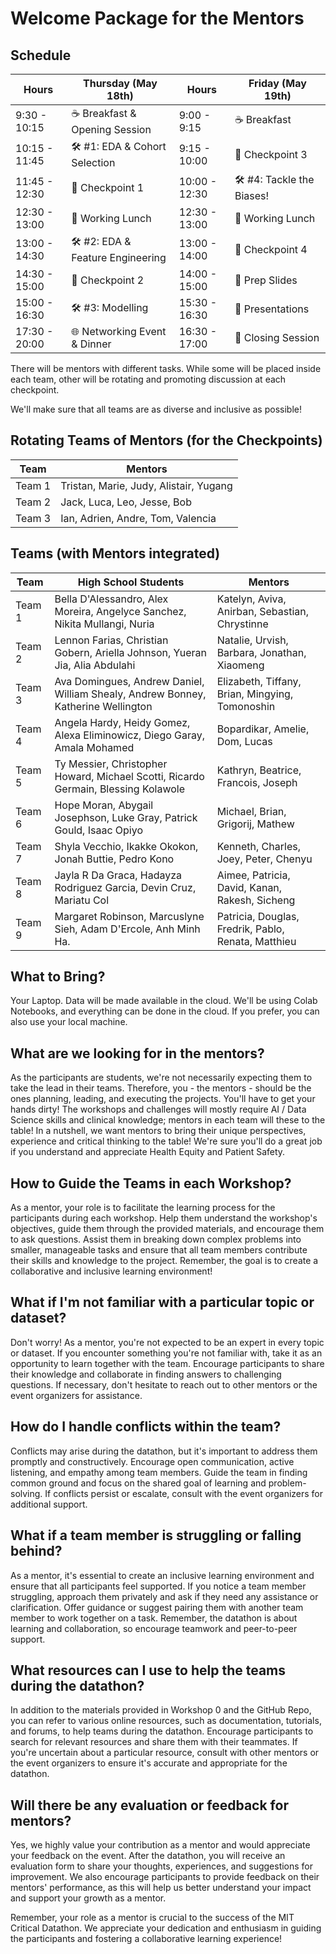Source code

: # Welcome Package for the Mentors

## Schedule

| **Hours** | **Thursday (May 18th)** | **Hours** | **Friday (May 19th)** |
|-------|------------------|-------|----------------|
| 9:30 - 10:15  | ☕ Breakfast & Opening Session |  9:00 - 9:15 | ☕ Breakfast |
| 10:15 - 11:45 | 🛠️ #1: EDA & Cohort Selection | 9:15 - 10:00 | 🚩 Checkpoint 3 |
| 11:45 - 12:30 | 🚩 Checkpoint 1  | 10:00 - 12:30 | 🛠️ #4: Tackle the Biases! |
| 12:30 - 13:00 | 🍔 Working Lunch | 12:30 - 13:00 | 🍕 Working Lunch |
| 13:00 - 14:30 | 🛠️ #2: EDA & Feature Engineering | 13:00 - 14:00 | 🚩 Checkpoint 4 |
| 14:30 - 15:00 | 🚩 Checkpoint 2 | 14:00 - 15:00 | 📝 Prep Slides |
| 15:00 - 16:30 | 🛠️ #3: Modelling | 15:30 - 16:30 | 🎤 Presentations |
| 17:30 - 20:00 | 🌐 Networking Event & Dinner | 16:30 - 17:00 | 👋 Closing Session |


There will be mentors with different tasks. While some will be placed inside each team, other will be rotating and promoting discussion at each checkpoint.

We'll make sure that all teams are as diverse and inclusive as possible!

## Rotating Teams of Mentors (for the Checkpoints)

| Team | Mentors| 
| -- | -- |
| Team 1 | Tristan, Marie, Judy, Alistair, Yugang |
| Team 2 | Jack, Luca, Leo, Jesse, Bob |
| Team 3 | Ian, Adrien, Andre, Tom, Valencia |



## Teams (with Mentors integrated)
| Team | High School Students | Mentors | 
| -- | -- | -- |
| Team 1 | Bella D'Alessandro, Alex Moreira, Angelyce Sanchez, Nikita Mullangi, Nuria | Katelyn, Aviva, Anirban, Sebastian, Chrystinne |
| Team 2 | Lennon Farias, Christian Gobern, Ariella Johnson, Yueran Jia, Alia Abdulahi | Natalie, Urvish, Barbara, Jonathan, Xiaomeng |
| Team 3 | Ava Domingues, Andrew Daniel, William Shealy, Andrew Bonney, Katherine Wellington | Elizabeth, Tiffany, Brian, Mingying, Tomonoshin |
| Team 4 | Angela Hardy, Heidy Gomez, Alexa Eliminowicz, Diego Garay, Amala Mohamed | Bopardikar, Amelie, Dom, Lucas |
| Team 5 | Ty Messier, Christopher Howard, Michael Scotti, Ricardo Germain, Blessing Kolawole | Kathryn, Beatrice, Francois, Joseph |
| Team 6 | Hope Moran, Abygail Josephson, Luke Gray, Patrick Gould, Isaac Opiyo | Michael, Brian, Grigorij, Mathew |
| Team 7 | Shyla Vecchio, Ikakke Okokon, Jonah Buttie, Pedro Kono | Kenneth, Charles, Joey, Peter, Chenyu |
| Team 8 | Jayla R Da Graca, Hadayza Rodriguez Garcia, Devin Cruz, Mariatu Col | Aimee, Patricia, David, Kanan, Rakesh, Sicheng |
| Team 9 | Margaret Robinson, Marcuslyne Sieh, Adam D'Ercole, Anh Minh Ha. | Patricia, Douglas, Fredrik, Pablo, Renata, Matthieu |

## What to Bring?
Your Laptop. Data will be made available in the cloud. We'll be using Colab Notebooks, and everything can be done in the cloud. If you prefer, you can also use your local machine.

## What are we looking for in the mentors?
As the participants are students, we're not necessarily expecting them to take the lead in their teams. Therefore, you - the mentors - should be the ones planning, leading, and executing the projects. You'll have to get your hands dirty! The workshops and challenges will mostly require AI / Data Science skills and clinical knowledge; mentors in each team will these to the table! In a nutshell, we want mentors to bring their unique perspectives, experience and critical thinking to the table! We're sure you'll do a great job if you understand and appreciate Health Equity and Patient Safety.

## How to Guide the Teams in each Workshop?
As a mentor, your role is to facilitate the learning process for the participants during each workshop. Help them understand the workshop's objectives, guide them through the provided materials, and encourage them to ask questions. Assist them in breaking down complex problems into smaller, manageable tasks and ensure that all team members contribute their skills and knowledge to the project. Remember, the goal is to create a collaborative and inclusive learning environment!

## What if I'm not familiar with a particular topic or dataset?
Don't worry! As a mentor, you're not expected to be an expert in every topic or dataset. If you encounter something you're not familiar with, take it as an opportunity to learn together with the team. Encourage participants to share their knowledge and collaborate in finding answers to challenging questions. If necessary, don't hesitate to reach out to other mentors or the event organizers for assistance.

## How do I handle conflicts within the team?
Conflicts may arise during the datathon, but it's important to address them promptly and constructively. Encourage open communication, active listening, and empathy among team members. Guide the team in finding common ground and focus on the shared goal of learning and problem-solving. If conflicts persist or escalate, consult with the event organizers for additional support.

## What if a team member is struggling or falling behind?
As a mentor, it's essential to create an inclusive learning environment and ensure that all participants feel supported. If you notice a team member struggling, approach them privately and ask if they need any assistance or clarification. Offer guidance or suggest pairing them with another team member to work together on a task. Remember, the datathon is about learning and collaboration, so encourage teamwork and peer-to-peer support.

## What resources can I use to help the teams during the datathon?
In addition to the materials provided in Workshop 0 and the GitHub Repo, you can refer to various online resources, such as documentation, tutorials, and forums, to help teams during the datathon. Encourage participants to search for relevant resources and share them with their teammates. If you're uncertain about a particular resource, consult with other mentors or the event organizers to ensure it's accurate and appropriate for the datathon.

## Will there be any evaluation or feedback for mentors?
Yes, we highly value your contribution as a mentor and would appreciate your feedback on the event. After the datathon, you will receive an evaluation form to share your thoughts, experiences, and suggestions for improvement. We also encourage participants to provide feedback on their mentors' performance, as this will help us better understand your impact and support your growth as a mentor.

Remember, your role as a mentor is crucial to the success of the MIT Critical Datathon. We appreciate your dedication and enthusiasm in guiding the participants and fostering a collaborative learning experience!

> _TASK GOAL_
Scan the data above for the string "tasks" and copy each line where it appears.

> _RESULT OF THE TASK_
There will be mentors with different tasks. While some will be placed inside each team, other will be rotating and promoting discussion at each checkpoint.
As a mentor, your role is to facilitate the learning process for the participants during each workshop. Help them understand the workshop's objectives, guide them through the provided materials, and encourage them to ask questions. Assist them in breaking down complex problems into smaller, manageable tasks and ensure that all team members contribute their skills and knowledge to the project. Remember, the goal is to create a collaborative and inclusive learning environment!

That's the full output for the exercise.